No, it is not their inaccuracy, shape, scale or what not - we simply do not see any existing plant. 
 And almost none of them was identified with reasonable certainty - one would assume that half, or
 say ten percent of them, even if  very badly drawn, but none? You can hardly say the reason is just a
 poor skill of the author. As an amateur painter, I can assure you that when it comes to painting
 the  object you see, it is rather the question of observation than that of the skill. 

And it is the sharp observation which is a trademark of a good botanist and even if he has no extra
 skill, he would draw the plant such way that with given tolerance, we would be able to recognize
 it. Not so with the VM, where beside the low skill, we would have to assume that the author was
 very poor observant.  Still, his pictures have all details!!!

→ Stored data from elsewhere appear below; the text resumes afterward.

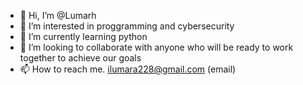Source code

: - 👋 Hi, I’m @Lumarh
- 👀 I’m interested in proggramming and cybersecurity
- 🌱 I’m currently learning python
- 💞️ I’m looking to collaborate with anyone who will be ready to work together to achieve our goals
- 📫 How to reach me. ilumara228@gmail.com (email)
  

<!---
Lumarh/Lumarh is a ✨ special ✨ repository because its `README.md` (this file) appears on your GitHub profile.
You can click the Preview link to take a look at your changes.
--->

The experiments with right half of the brain show that even the non-talented, non-skilled person
 can draw rather accurately ( for instance if you let him copy the picture upside down). And if he
 copies the picture of horse, he is not drawing an elephant. What we get will have four legs, long
 tail and more or less horse-like head. The picture may be so distorted that it looks more like a
 dog, but it would not have  lizard's tail or horns or claws instead of hoofs. We will probably say: he may have meant the horse or something similar, but it sure does not look like! Now with those plants
 it is different: we can clearly recognize the parts, nad they have probably the right proportions, but it
is  the total which does not fit. It is
 like if we draw lion with wings, e.g. sphinx.  It does have animal parts all right, but nobody saw
 it yet (alive, anyway :-). 

>There's a way to prove it - simply by collecting more of these examples (and
>I have some more up my sleeve). But is there a way to disprove it?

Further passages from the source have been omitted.